The Daily Kos found a nice example of what happens when you automatically criticize every word out of your opponent's mouth: You sometimes get tripped up in your own contradictions. Newt Gingrich the other night gave a speech to the Republican faithful lambasting President Obama for using the dangerous concept of "citizen of the world." Only problem is, President Reagan embraced exactly the same concept in a speech to the UN. Oops.
I wonder if Gingrich ever told Reagan that the citizen of the world concept is "intellectual nonsense" and "stunningly dangerous." Somehow I doubt it.

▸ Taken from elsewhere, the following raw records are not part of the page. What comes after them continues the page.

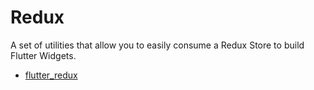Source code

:# Redux

A set of utilities that allow you to easily consume a Redux Store to build Flutter Widgets.

- [flutter_redux](https://pub.dev/packages/flutter_redux)
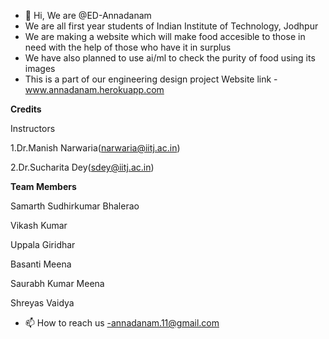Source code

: - 👋 Hi, We are @ED-Annadanam
- We are all first year students of Indian Institute of Technology, Jodhpur 
- We are making a website which will make food accesible to those in need with the help of those who have it in surplus
- We have also planned to use ai/ml to check the purity of food using its images
- This is a part of our engineering design project
Website link - www.annadanam.herokuapp.com

**Credits**


Instructors

1.Dr.Manish Narwaria(narwaria@iitj.ac.in)

2.Dr.Sucharita Dey(sdey@iitj.ac.in)


**Team Members**

Samarth Sudhirkumar Bhalerao

Vikash Kumar

Uppala Giridhar

Basanti Meena

Saurabh Kumar Meena

Shreyas Vaidya



- 📫 How to reach us -annadanam.11@gmail.com


<!---
ED-Annadanam/ED-Annadanam is a ✨ special ✨ repository because its `README.md` (this file) appears on your GitHub profile.
You can click the Preview link to take a look at your changes.
--->
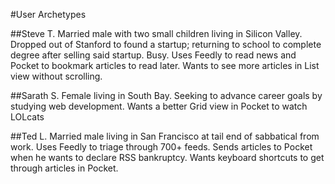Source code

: #User Archetypes

##Steve T.
Married male with two small children living in Silicon Valley. Dropped out of Stanford to found a startup; returning to school to complete degree after selling said startup. Busy. Uses Feedly to read news and Pocket to bookmark articles to read later. Wants to see more articles in List view without scrolling.

##Sarath S.
Female living in South Bay. Seeking to advance career goals by studying web development. Wants a better Grid view in Pocket to watch LOLcats

##Ted L.
Married male living in San Francisco at tail end of sabbatical from work. Uses Feedly to triage through 700+ feeds. Sends articles to Pocket when he wants to declare RSS bankruptcy. Wants keyboard shortcuts to get through articles in Pocket.



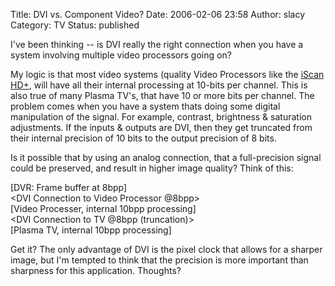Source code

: Title: DVI vs. Component Video?
Date: 2006-02-06 23:58
Author: slacy
Category: TV
Status: published

I've been thinking -- is DVI really the right connection when you have a
system involving multiple video processors going on?

My logic is that most video systems (quality Video Processors like the
[iScan HD+](http://dvdo.com), will have all their internal processing at
10-bits per channel. This is also true of many Plasma TV's, that have 10
or more bits per channel. The problem comes when you have a system thats
doing some digital manipulation of the signal. For example, contrast,
brightness & saturation adjustments. If the inputs & outputs are DVI,
then they get truncated from their internal precision of 10 bits to the
output precision of 8 bits.

Is it possible that by using an analog connection, that a full-precision
signal could be preserved, and result in higher image quality? Think of
this:

\[DVR: Frame buffer at 8bpp\]  
&lt;DVI Connection to Video Processor @8bpp&gt;  
\[Video Processer, internal 10bpp processing\]  
&lt;DVI Connection to TV @8bpp (truncation)&gt;  
\[Plasma TV, internal 10bpp processing\]

Get it? The only advantage of DVI is the pixel clock that allows for a
sharper image, but I'm tempted to think that the precision is more
important than sharpness for this application. Thoughts?
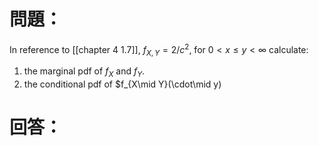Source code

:# 問題：
In reference to [[chapter 4 1.7]], 
$f_{X,Y}=2/c^2$, for $0<x\leq y < \infty$
calculate:
1. the marginal pdf of $f_X$ and $f_Y$.
2. the conditional pdf of $f_{X\mid Y}(\cdot\mid y)
# 回答：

But even apart from the stupidity of attacking Obama for saying exactly what Reagan said, isn't Newt Gingrich's message just pushing the Republican party even further out onto an ideological limb that might continue to marginalize their appeal? The concepts that Gingrich was attacking--that all human beings inhabit the same planet, that our actions affect the well-being of one another, that we Americans come from every corner of the globe, and that we ought to have a sense of humanity that operates beyond borders--are not exactly far left, socialist ideas. They are almost platitudes. To attack brotherhood and global cooperation strikes me as more "stunningly dangerous" than using the innocuous phrase "citizen of the world." And to say you're not a citizen of the world suggests that you must be a citizen of someplace else. Does Newt Gingrich really want the Republican Party to embrace hate-mongering and fear-mongering as their political platform? Does he want to place himself outside of the mainstream of the rest of the six billion human inhabitants of the globe, nearly all of whom are quite comfortable admitting that we were born here? Ronald Reagan would not approve.